売り物件の資料の中に固定資産税評価額の明細書があった場合は、このような手順で土地の価値を計算してみてください。
路線価から土地の価格を計算する
売り物件の資料には、いつも固定資産税評価額の明細書があるとは限りません。
売り物件の半分ぐらいは、情報がないと思っていいでしょう。
「固定資産税評価額がないのに、どうやって土地の価格を計算するの?」と思いますね。
簡易的な方法ですが、土地の価格を計算する方法があります。
それが、路線価(固定資産税路線価)を使って計算する方法です。
「なんだか難しそう…」と思うかもしれませんね。
心配しなくても、一度やってみたら大したことはありません。
順番に解説していきますね。
ステップ①路線価図で該当する土地を探す
路線価とは、ある道路に面する土地の1m2あたりの固定資産税評価額のことです。
路線価は、国税庁がまとめている「財産評価基準書」で確認できます。
言葉が難しいですね、覚える必要はないので、これから説明するやり方だけ理解すればOKです。
まずは、以下のサイトにアクセスしてください。
購入予定の物件がある都道府県を地図か、左のメニューから選択します。
今回は福岡の物件で計算してみます。
「福岡県」をクリックしましょう。
「路線価図」を選びます。
物件の所在地がある地域を選択します。
今回は「博多区」にしてみます。
番地の一覧が表示されます。
ここはなんでもいいので、どれかひとつページをクリックします。
物件の場所の詳細を探すために上のメニューから、一つ手前のページ部分をクリックします。
「福岡市博多区」全体の地図が表示されます。
物件の所在地がある場所を探して、マス目をクリックしましょう。
博多駅前の地図が出てきました。
ステップ②接道の路線価を確認する
この地図が「路線価図」です。
この地図を使って、土地の固定資産税評価額を簡易計算します。
先ほどの路線価図を拡大しました。
路線価図をよく見ると、それぞれの道の上に【2,500D】といった英数字が書かれているのが分かります。

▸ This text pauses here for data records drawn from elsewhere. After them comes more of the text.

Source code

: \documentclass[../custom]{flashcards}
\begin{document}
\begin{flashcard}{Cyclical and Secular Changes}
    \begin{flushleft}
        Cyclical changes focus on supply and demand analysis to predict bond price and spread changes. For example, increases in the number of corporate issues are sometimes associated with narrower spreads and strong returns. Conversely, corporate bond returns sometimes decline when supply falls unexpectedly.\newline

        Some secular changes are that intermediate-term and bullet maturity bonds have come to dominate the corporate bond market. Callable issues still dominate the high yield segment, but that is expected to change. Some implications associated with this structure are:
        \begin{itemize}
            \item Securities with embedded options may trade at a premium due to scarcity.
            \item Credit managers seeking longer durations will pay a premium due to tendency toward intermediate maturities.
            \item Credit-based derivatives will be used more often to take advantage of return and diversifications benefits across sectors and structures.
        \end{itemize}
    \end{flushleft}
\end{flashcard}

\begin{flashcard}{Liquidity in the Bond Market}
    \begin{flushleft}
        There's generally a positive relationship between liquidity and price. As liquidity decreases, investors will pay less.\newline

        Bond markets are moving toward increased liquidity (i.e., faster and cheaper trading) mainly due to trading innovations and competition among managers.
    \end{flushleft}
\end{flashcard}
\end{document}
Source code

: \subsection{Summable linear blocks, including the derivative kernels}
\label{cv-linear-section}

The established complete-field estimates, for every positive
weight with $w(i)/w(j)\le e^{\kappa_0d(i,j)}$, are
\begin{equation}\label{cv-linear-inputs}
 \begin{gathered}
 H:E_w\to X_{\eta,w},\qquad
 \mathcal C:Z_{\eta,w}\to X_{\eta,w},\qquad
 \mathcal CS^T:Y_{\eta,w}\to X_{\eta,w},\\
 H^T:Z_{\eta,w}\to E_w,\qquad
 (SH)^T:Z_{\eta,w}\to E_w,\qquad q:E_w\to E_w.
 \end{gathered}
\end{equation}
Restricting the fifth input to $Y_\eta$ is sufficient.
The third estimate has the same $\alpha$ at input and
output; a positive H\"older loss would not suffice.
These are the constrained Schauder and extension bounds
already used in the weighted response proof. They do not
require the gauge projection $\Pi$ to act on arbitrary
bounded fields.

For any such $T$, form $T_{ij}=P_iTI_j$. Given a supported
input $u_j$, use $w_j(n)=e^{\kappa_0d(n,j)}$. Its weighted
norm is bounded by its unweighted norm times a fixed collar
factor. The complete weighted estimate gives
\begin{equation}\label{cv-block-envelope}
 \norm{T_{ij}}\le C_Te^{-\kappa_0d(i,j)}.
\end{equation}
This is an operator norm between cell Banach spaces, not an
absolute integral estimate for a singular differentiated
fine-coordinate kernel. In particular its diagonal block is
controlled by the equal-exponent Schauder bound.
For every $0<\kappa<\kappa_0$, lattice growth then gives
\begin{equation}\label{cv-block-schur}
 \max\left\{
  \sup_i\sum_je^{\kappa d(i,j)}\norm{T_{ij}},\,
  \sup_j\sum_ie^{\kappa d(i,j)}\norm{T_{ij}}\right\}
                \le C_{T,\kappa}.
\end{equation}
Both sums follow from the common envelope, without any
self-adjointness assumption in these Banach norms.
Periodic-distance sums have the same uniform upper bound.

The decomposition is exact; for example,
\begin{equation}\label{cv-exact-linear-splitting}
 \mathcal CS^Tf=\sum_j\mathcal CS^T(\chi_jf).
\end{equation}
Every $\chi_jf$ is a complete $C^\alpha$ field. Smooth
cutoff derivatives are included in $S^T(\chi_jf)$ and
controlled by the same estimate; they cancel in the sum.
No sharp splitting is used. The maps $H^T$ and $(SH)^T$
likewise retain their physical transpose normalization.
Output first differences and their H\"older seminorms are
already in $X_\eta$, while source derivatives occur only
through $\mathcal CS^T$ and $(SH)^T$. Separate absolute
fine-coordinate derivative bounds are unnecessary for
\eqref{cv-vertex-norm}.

この数字は、その道に接している土地の1m2当たりの価格を表しています。(千円単位)
該当する土地が上図の青色のエリアだった場合、接している道に書かれている数字は【2,500D】です。
つまり、この土地の1m2当たりの価格は「2,500千円→250万円」ということになります。
ステップ③路線価をもとに土地価格を計算する
接道の路線価がわかったら、最後にこの数字をもとに土地の価格を計算していきます。
該当する土地の面積が100m2だとすると、この土地の固定資産税評価額の簡易計算値は「100m2×250万円/m2=2.5億円」ということです。
固定資産税は実勢価格の70%程度なので、土地の価格は「2.5億円÷0.7=3.6億円」ということが分かります。
博多駅前の一等地の100m2の土地は3.6億円の価値があるということですね。
説明がしやすいように博多駅前の土地を選びましたが、一般の不動産投資家が購入する土地は「1m2=10万円」とかそんなものです。
土地の価格を計算するときは、路線価を調べて「300m2×10万円÷0.7=4.3千万円」といった形になります。
路線価の簡易計算の式をおさらいしておきます。
また、私のような地方で不動産投資を行う場合、あまりにも田舎すぎると国税庁のサイトに該当エリアの路線価図が存在しない場合もあります。
このような時は、最も近いエリアの路線価図を参考に1m2当たりの単価を検討します。
路線価図のないエリアはそもそも土地の価値が低いとみなされている場所が多いため、近隣の数値を参考により低い単価で土地値を計算しましょう。
土地価格は自分で計算しよう
土地価格の計算方法を紹介してきました。
固定資産税評価額の明細書があるのはまれで、ほとんどの場合、土地の価格は自身で簡易計算する必要があります。
楽待などのポータルサイトで物件探しをするときは、今回紹介した国税庁の路線価図は一緒に開いておきましょう。
それぐらい頻繁に使うサイトです。
というか、土地の価格をしっかりと計算せずに物件を購入するなんて無謀すぎます。
物件情報をもらったら、まっさきに土地価格は計算するクセをつけておきましょう。